Extreme indoor temperature issues may be annoying to some but, to asthmatics, they are "life and death," Weingarten said as an example. Engaging colleagues in the campaign to fix health and safety problems in schools and workplaces helps members feel empowered.
"That is the power in this room," she told committee members. "The great power for the union is as truth teller ... the pride is that the union is the truth teller."
Weingarten announced to cheers that the AFT joined local and state teacher unions in filing a lawsuit against the horrendous conditions in Detroit's schools; just as UFT did in 1996 in relation to New York City's schools, determining that a landlord would be in violation of building codes if a tenant's living space was that horrible.
At today's meeting, committee members set starter strategies on how to create member awareness, resource lists, training, communication through email blasts and phones, and how to establish who can assist with these issues.
The leader of a statewide school environmental program demonstrated a new resource that will be available soon on a state Department of Health website.
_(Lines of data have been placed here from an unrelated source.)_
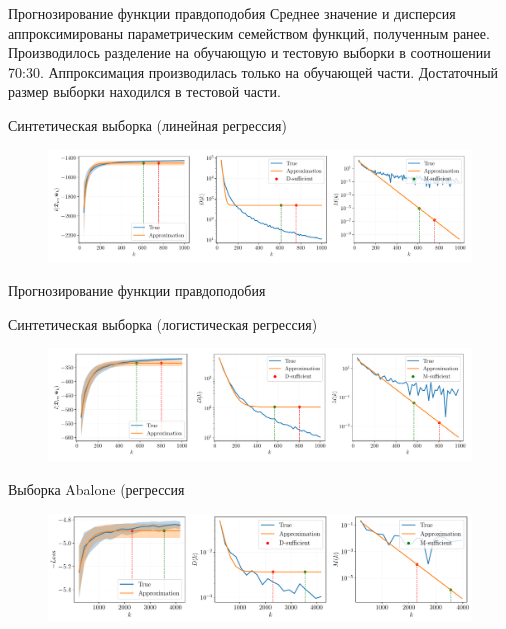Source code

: \documentclass[10pt]{beamer}
\begin{document}
\begin{frame}{Прогнозирование функции правдоподобия}
    Среднее значение и дисперсия аппроксимированы параметрическим семейством функций, полученным ранее. Производилось разделение на обучающую и тестовую выборки в соотношении 70:30. Аппроксимация производилась только на обучающей части. Достаточный размер выборки находился в тестовой части.
    \vfill
    \begin{block}{Синтетическая выборка (линейная регрессия)}
        \begin{figure}[h!]
            \centering
            \includegraphics[width=\textwidth]{paper/figures/synthetic-regression-approximation.pdf}
        \end{figure}
    \end{block}
\end{frame}
\begin{frame}{Прогнозирование функции правдоподобия}
    \begin{block}{Синтетическая выборка (логистическая регрессия)}
        \begin{figure}[h!]
            \centering
            \includegraphics[width=\textwidth]{paper/figures/synthetic-classification-approximation.pdf}
        \end{figure}
    \end{block}
    \vfill
    \begin{block}{Выборка Abalone (регрессия}
        \begin{figure}[h!]
            \centering
            \includegraphics[width=\textwidth]{paper/figures/abalone-approximation.pdf}
        \end{figure}
    \end{block}
\end{frame}
\end{document}
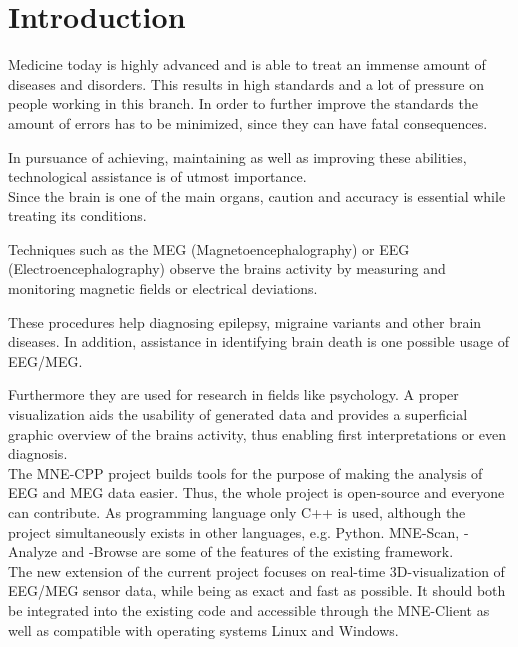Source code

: 
\section{Introduction}

	Medicine today is highly advanced and is able to treat an immense amount of diseases and disorders.
	This results in high standards and a lot of pressure on people working in this branch. In order to further improve the 			standards the amount of errors has to be minimized, since they can have fatal consequences.

	In pursuance of achieving, maintaining as well as improving these abilities, technological assistance is of utmost 				importance.\\  

	Since the brain is one of the main organs, caution and accuracy is essential while treating its conditions. 
	
	Techniques such as the MEG (Magnetoencephalography) or EEG (Electroencephalography) observe the brains activity by 				measuring and monitoring magnetic fields or electrical deviations.

	These procedures help diagnosing epilepsy, migraine variants and other brain diseases. In addition, assistance in 				identifying brain death is one possible usage of EEG/MEG.
	 
	Furthermore they are used for research in fields like psychology.
	A proper visualization aids the usability of generated data and provides a superficial graphic overview of the brains 			activity, thus enabling first interpretations or even diagnosis.\\
	

	The MNE-CPP  project builds tools for the purpose of making the analysis of EEG and MEG data easier.
	Thus, the whole project is open-source and everyone can contribute. As programming language only C++ is used, although the project 			simultaneously exists in other languages, e.g. Python. 
	MNE-Scan, -Analyze and -Browse are some of the features of the existing framework. \\

	The new extension of the current project focuses on real-time 3D-visualization of EEG/MEG sensor data, while being as 		exact and fast as possible. It should both be integrated into the existing code and accessible through the MNE-Client as well as 			compatible with operating systems Linux and Windows.
  
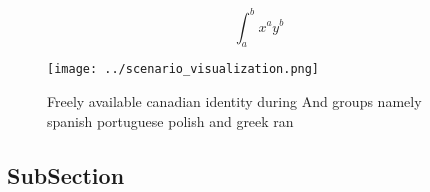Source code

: \documentclass[a4paper]{article}
\begin{document}
\[ \int_{a}^{b}{x^{a}y^{b}} \]

\begin{figure}
\centering
\texttt{[image: ../scenario\_visualization.png]}
\caption{Freely available canadian identity during And groups namely spanish portuguese polish and greek ran
}
\end{figure}
 
\subsection{SubSection}
\end{document}
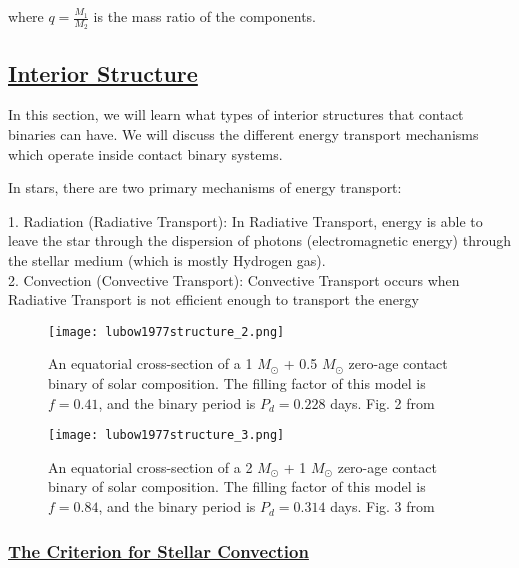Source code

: \documentclass[12pt]{article} %
\numberwithin{equation}{section} %
\begin{document}
where $q = \frac{M_{1}}{M_{2}}$ is the mass ratio of the components.


\citep{gazeas2006masses}

\subsection[Interior Structure]{\hyperlink{toc}{Interior Structure}} \label{sec: Interior Structure}

In this section, we will learn what types of interior structures that contact binaries can have. We will discuss the different energy transport mechanisms which operate inside contact binary systems.

In stars, there are two primary mechanisms of energy transport:

1. Radiation (Radiative Transport): In Radiative Transport, energy is able to leave the star through the dispersion of photons (electromagnetic energy) through the stellar medium (which is mostly Hydrogen gas). \\

2. Convection (Convective Transport): Convective Transport occurs when Radiative Transport is not efficient enough to transport the energy  \\

\begin{figure}[H]
\centering
\texttt{[image: lubow1977structure\_2.png]}
\caption{An equatorial cross-section of a 1 $M_{\odot}$ + 0.5 $M_{\odot}$ zero-age contact binary of solar composition. The filling factor of this model is $f = 0.41$, and the binary period is $P_{d} = 0.228$ days. Fig. 2 from \citet{lubow1977structure}}
\label{fig: lubow1977structure_2}
\end{figure}

\begin{figure}[H]
\centering
\texttt{[image: lubow1977structure\_3.png]}
\caption{An equatorial cross-section of a 2 $M_{\odot}$ + 1 $M_{\odot}$ zero-age contact binary of solar composition. The filling factor of this model is $f = 0.84$, and the binary period is $P_{d} = 0.314$ days. Fig. 3 from \citet{lubow1977structure}}
\label{fig: lubow1977structure_3}
\end{figure}

\subsubsection[The Criterion for Stellar Convection]{\hyperlink{toc}{The Criterion for Stellar Convection}} \label{sec: The Criterion for Stellar Convection}
\end{document}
The New York State Clean, Green and Healthy Schools Program was formed in 2012 through a grant from the federal Environmental Protection Agency.
Michele Herdt, acting chief of Child and School Health for the state Health Department, said the new website will be available this summer. It is chock full of resources to deal with a variety of concerns, from idling vehicles at schools to ventilation to green cleaning. Tools will be available for teachers as well as bus drivers, cafeteria workers and parents.